Mas só se o amanhã chegar...
Se o amanhã chegar e um menino se aproximar com olhar estranho perante a velhice, compreenderei o seu espanto, porém sem qualquer vontade de lhe explicar o porquê de a vida ser assim. Desejarei apenas que alcance o mesmo amanhã.
Mas somente se o meu amanhã chegar...
Quando o amanhã chegar e no meu caderno de vida ainda restarem algumas páginas, nada mais escreverei senão sobre a felicidade de ter tanto vivido. Nada que faça recordar as angústias e aflições, mas somente as conquistas.
Se este amanhã chegar...
Quando o amanhã chegar e na minha cadeira de balanço ao entardecer de calçada eu estiver, não vou querer avistar horizontes com olhos entristecidos nem abrir velhos baús para relembrar o que me faça espantar o prazer do momento.
Se o amanhã chegar...
Quando o amanhã chegar e a vividez do meu pensamento ainda puderem buscar retratos de alegrias e contentamentos, então outra coisa eu não farei senão sentir ainda beijando bocas, abraçando corpos, acariciando seios, sugando sexos, tendo incontidos prazeres.

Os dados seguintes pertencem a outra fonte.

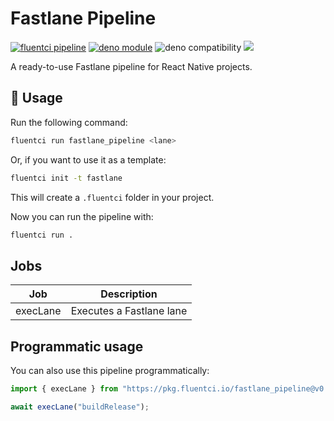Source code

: # Fastlane Pipeline

[![fluentci pipeline](https://img.shields.io/badge/dynamic/json?label=pkg.fluentci.io&labelColor=%23000&color=%23460cf1&url=https%3A%2F%2Fapi.fluentci.io%2Fv1%2Fpipeline%2Ffastlane_pipeline&query=%24.version)](https://pkg.fluentci.io/fastlane_pipeline)
[![deno module](https://shield.deno.dev/x/fastlane_pipeline)](https://deno.land/x/fastlane_pipeline)
![deno compatibility](https://shield.deno.dev/deno/^1.34)
[![](https://img.shields.io/codecov/c/gh/fluent-ci-templates/fastlane-pipeline)](https://codecov.io/gh/fluent-ci-templates/fastlane-pipeline)

A ready-to-use Fastlane pipeline for React Native projects.

## 🚀 Usage

Run the following command:

```bash
fluentci run fastlane_pipeline <lane>
```

Or, if you want to use it as a template:

```bash
fluentci init -t fastlane
```

This will create a `.fluentci` folder in your project.

Now you can run the pipeline with:

```bash
fluentci run .
```

## Jobs

| Job         | Description               |
| ----------- | ------------------------- |
| execLane    | Executes a Fastlane lane  |

## Programmatic usage

You can also use this pipeline programmatically:

```ts
import { execLane } from "https://pkg.fluentci.io/fastlane_pipeline@v0.7.0/mod.ts";

await execLane("buildRelease");
```
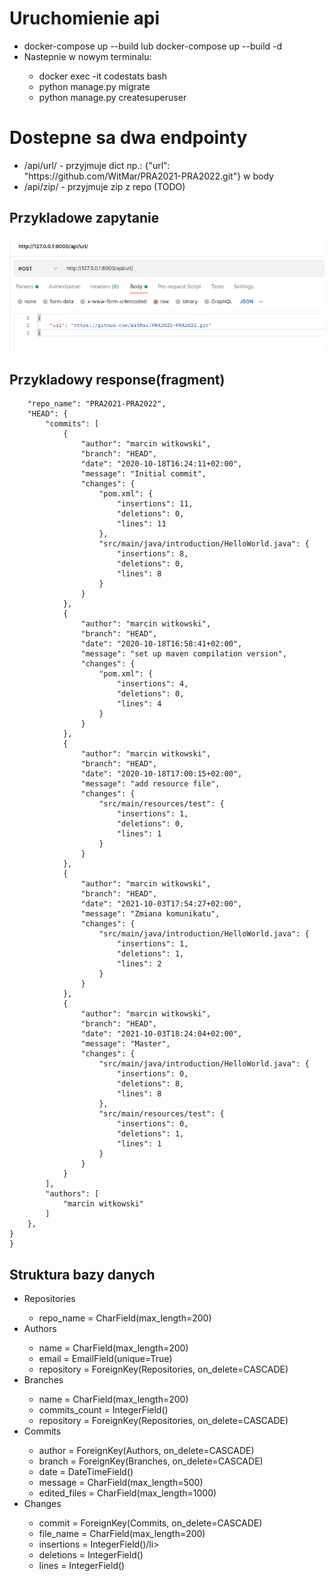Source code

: # Uruchomienie api
<ul>
    <li>docker-compose up --build lub docker-compose up --build -d</li>
    <li>Nastepnie w nowym terminalu:</li>
    <ul>
        <li>docker exec -it codestats bash</li>
        <li>python manage.py migrate</li>
        <li>python manage.py createsuperuser</li>
    </ul>
</ul>

# Dostepne sa dwa endpointy
<ul>
<li>/api/url/ - przyjmuje dict np.: {"url": "https://github.com/WitMar/PRA2021-PRA2022.git"} w body</li>
<li>/api/zip/ - przyjmuje zip z repo (TODO)</li>
</ul>

## Przykladowe zapytanie
<img src="readme/example_request.jpg" alt="example_req">

## Przykladowy response(fragment)
```{
    "repo_name": "PRA2021-PRA2022",
    "HEAD": {
        "commits": [
            {
                "author": "marcin witkowski",
                "branch": "HEAD",
                "date": "2020-10-18T16:24:11+02:00",
                "message": "Initial commit",
                "changes": {
                    "pom.xml": {
                        "insertions": 11,
                        "deletions": 0,
                        "lines": 11
                    },
                    "src/main/java/introduction/HelloWorld.java": {
                        "insertions": 8,
                        "deletions": 0,
                        "lines": 8
                    }
                }
            },
            {
                "author": "marcin witkowski",
                "branch": "HEAD",
                "date": "2020-10-18T16:58:41+02:00",
                "message": "set up maven compilation version",
                "changes": {
                    "pom.xml": {
                        "insertions": 4,
                        "deletions": 0,
                        "lines": 4
                    }
                }
            },
            {
                "author": "marcin witkowski",
                "branch": "HEAD",
                "date": "2020-10-18T17:00:15+02:00",
                "message": "add resource file",
                "changes": {
                    "src/main/resources/test": {
                        "insertions": 1,
                        "deletions": 0,
                        "lines": 1
                    }
                }
            },
            {
                "author": "marcin witkowski",
                "branch": "HEAD",
                "date": "2021-10-03T17:54:27+02:00",
                "message": "Zmiana komunikatu",
                "changes": {
                    "src/main/java/introduction/HelloWorld.java": {
                        "insertions": 1,
                        "deletions": 1,
                        "lines": 2
                    }
                }
            },
            {
                "author": "marcin witkowski",
                "branch": "HEAD",
                "date": "2021-10-03T18:24:04+02:00",
                "message": "Master",
                "changes": {
                    "src/main/java/introduction/HelloWorld.java": {
                        "insertions": 0,
                        "deletions": 8,
                        "lines": 8
                    },
                    "src/main/resources/test": {
                        "insertions": 0,
                        "deletions": 1,
                        "lines": 1
                    }
                }
            }
        ],
        "authors": [
            "marcin witkowski"
        ]
    },
}
}
```
## Struktura bazy danych
<ul>
<li>Repositories</li>
    <ul>
        <li>repo_name = CharField(max_length=200)</li>
    </ul>


<li>Authors</li>
    <ul>
        <li>name = CharField(max_length=200)</li>
        <li>email = EmailField(unique=True)</li>
        <li>repository = ForeignKey(Repositories, on_delete=CASCADE)</li>
    </ul>

<li>Branches</li>
    <ul>
        <li>name = CharField(max_length=200)</li>
        <li>commits_count = IntegerField()</li>
        <li>repository = ForeignKey(Repositories, on_delete=CASCADE)</li>
    </ul>


<li>Commits</li>
    <ul>
        <li>author = ForeignKey(Authors, on_delete=CASCADE)</li>
        <li>branch = ForeignKey(Branches, on_delete=CASCADE)</li>
        <li>date = DateTimeField()</li>
        <li>message = CharField(max_length=500)</li>
        <li>edited_files = CharField(max_length=1000)</li>
    </ul>
<li>Changes</li>
    <ul>
        <li>commit = ForeignKey(Commits, on_delete=CASCADE)</li>
        <li>file_name = CharField(max_length=200)</li>
        <li>insertions = IntegerField()/li>
        <li>deletions = IntegerField()</li>
        <li>lines = IntegerField()</li>
    </ul>
</ul>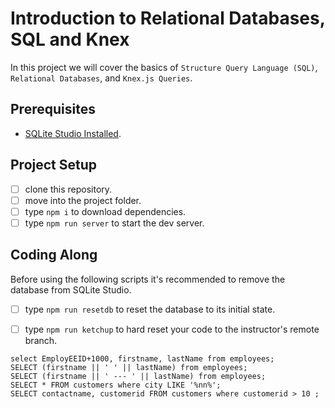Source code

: # Introduction to Relational Databases, SQL and Knex

In this project we will cover the basics of `Structure Query Language (SQL)`, `Relational Databases`, and `Knex.js Queries`.

## Prerequisites

- [SQLite Studio Installed](https://sqlitestudio.pl/index.rvt?act=download).

## Project Setup

- [ ] clone this repository.
- [ ] move into the project folder.
- [ ] type `npm i` to download dependencies.
- [ ] type `npm run server` to start the dev server.

## Coding Along

Before using the following scripts it's recommended to remove the database from SQLite Studio.

- [ ] type `npm run resetdb` to reset the database to its initial state.
- [ ] type `npm run ketchup` to hard reset your code to the instructor's remote branch.


```
select EmployEEID+1000, firstname, lastName from employees;
SELECT (firstname || ' ' || lastName) from employees;
SELECT (firstname || ' --- ' || lastName) from employees;
SELECT * FROM customers where city LIKE '%nn%';
SELECT contactname, customerid FROM customers where customerid > 10 ;
```
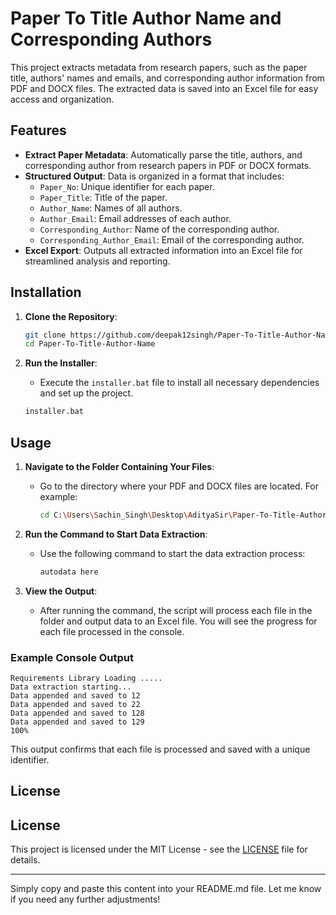 # Paper To Title Author Name and Corresponding Authors

This project extracts metadata from research papers, such as the paper title, authors' names and emails, and corresponding author information from PDF and DOCX files. The extracted data is saved into an Excel file for easy access and organization.

## Features

- **Extract Paper Metadata**: Automatically parse the title, authors, and corresponding author from research papers in PDF or DOCX formats.
- **Structured Output**: Data is organized in a format that includes:
  - `Paper_No`: Unique identifier for each paper.
  - `Paper_Title`: Title of the paper.
  - `Author_Name`: Names of all authors.
  - `Author_Email`: Email addresses of each author.
  - `Corresponding_Author`: Name of the corresponding author.
  - `Corresponding_Author_Email`: Email of the corresponding author.
- **Excel Export**: Outputs all extracted information into an Excel file for streamlined analysis and reporting.

## Installation

1. **Clone the Repository**:
    ```bash
    git clone https://github.com/deepak12singh/Paper-To-Title-Author-Name.git
    cd Paper-To-Title-Author-Name
    ```

2. **Run the Installer**:
   - Execute the `installer.bat` file to install all necessary dependencies and set up the project.
   
   ```bash
   installer.bat
   ```

## Usage

1. **Navigate to the Folder Containing Your Files**:
   - Go to the directory where your PDF and DOCX files are located. For example:
     ```bash
     cd C:\Users\Sachin_Singh\Desktop\AdityaSir\Paper-To-Title-Author-Name\testing
     ```

2. **Run the Command to Start Data Extraction**:
   - Use the following command to start the data extraction process:
     ```bash
     autodata here
     ```

3. **View the Output**:
   - After running the command, the script will process each file in the folder and output data to an Excel file. You will see the progress for each file processed in the console.

### Example Console Output

```
Requirements Library Loading .....
Data extraction starting...
Data appended and saved to 12
Data appended and saved to 22
Data appended and saved to 128
Data appended and saved to 129
100%
```

This output confirms that each file is processed and saved with a unique identifier.

## License

## License

This project is licensed under the MIT License - see the [LICENSE](LICENSE) file for details.


--- 

Simply copy and paste this content into your README.md file. Let me know if you need any further adjustments!
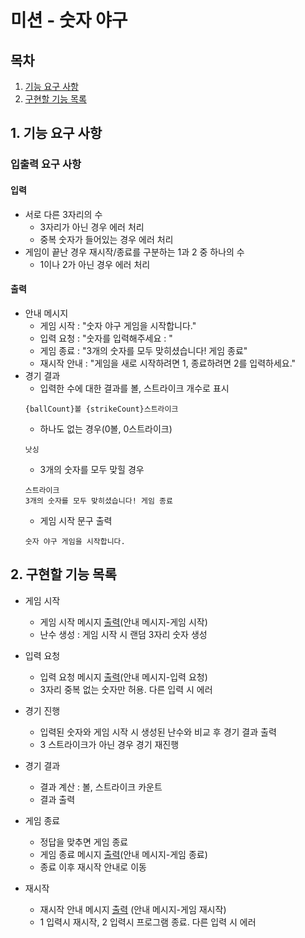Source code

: # 미션 - 숫자 야구

## 목차

1. [기능 요구 사항](#1-기능-요구-사항)
2. [구현할 기능 목록](#2-구현할-기능-목록)

## 1. 기능 요구 사항

### 입출력 요구 사항

#### 입력

- 서로 다른 3자리의 수
  - 3자리가 아닌 경우 에러 처리
  - 중복 숫자가 들어있는 경우 에러 처리
- 게임이 끝난 경우 재시작/종료를 구분하는 1과 2 중 하나의 수
  - 1이나 2가 아닌 경우 에러 처리

#### 출력

- 안내 메시지
  - 게임 시작 : "숫자 야구 게임을 시작합니다."
  - 입력 요청 : "숫자를 입력해주세요 : "
  - 게임 종료 : "3개의 숫자를 모두 맞히셨습니다! 게임 종료"
  - 재시작 안내 : "게임을 새로 시작하려면 1, 종료하려면 2를 입력하세요."
- 경기 결과
  - 입력한 수에 대한 결과를 볼, 스트라이크 개수로 표시
  ```
  {ballCount}볼 {strikeCount}스트라이크
  ```
  - 하나도 없는 경우(0볼, 0스트라이크)
  ```
  낫싱
  ```
  - 3개의 숫자를 모두 맞힐 경우
  ```
  스트라이크
  3개의 숫자를 모두 맞히셨습니다! 게임 종료
  ```
  - 게임 시작 문구 출력
  ```
  숫자 야구 게임을 시작합니다.
  ```

## 2. 구현할 기능 목록

- 게임 시작

  - 게임 시작 메시지 [출력](#출력)(안내 메시지-게임 시작)
  - 난수 생성 : 게임 시작 시 랜덤 3자리 숫자 생성

- 입력 요청

  - 입력 요청 메시지 [출력](#출력)(안내 메시지-입력 요청)
  - 3자리 중복 없는 숫자만 허용. 다른 입력 시 에러

- 경기 진행

  - 입력된 숫자와 게임 시작 시 생성된 난수와 비교 후 경기 결과 출력
  - 3 스트라이크가 아닌 경우 경기 재진행

- 경기 결과

  - 결과 계산 : 볼, 스트라이크 카운트
  - 결과 출력

- 게임 종료

  - 정답을 맞추면 게임 종료
  - 게임 종료 메시지 [출력](#출력)(안내 메시지-게임 종료)
  - 종료 이후 재시작 안내로 이동

- 재시작
  - 재시작 안내 메시지 [출력](#출력) (안내 메시지-게임 재시작)
  - 1 입력시 재시작, 2 입력시 프로그램 종료. 다른 입력 시 에러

Mas apenas se o amanhã chegar...
Quando o amanhã chegar ainda não serei totalmente envelhecido se ainda sentir na boca o gosto do pirulito, o sabor da cocada, o prazer de um bolo de leite. Se sentir como se correndo nu pelas ruas em dias de chuvarada, dando batim das pedras grandes do riachinho.
Se o amanhã chegar...
Quando o amanhã chegar, ainda que nada mais possa realizar a partir do físico vigor, ainda assim feliz estarei pelo muito que sonhei, pelo muito que realizei, pelo muito que construí em meu nome e para o próximo.
Mas só se o amanhã chegar...
Se o amanhã chegar, mesmo que a solidão seja fiel companhia, jamais soltarei o braço de minha tão bela amada, jamais deixarei de estar juntinho dela e dizendo “te amo, te amo e te amo...”.
Mas somente se o amanhã chegar, pois se o amanhã não chegar, então que reste no epitáfio: Viveu!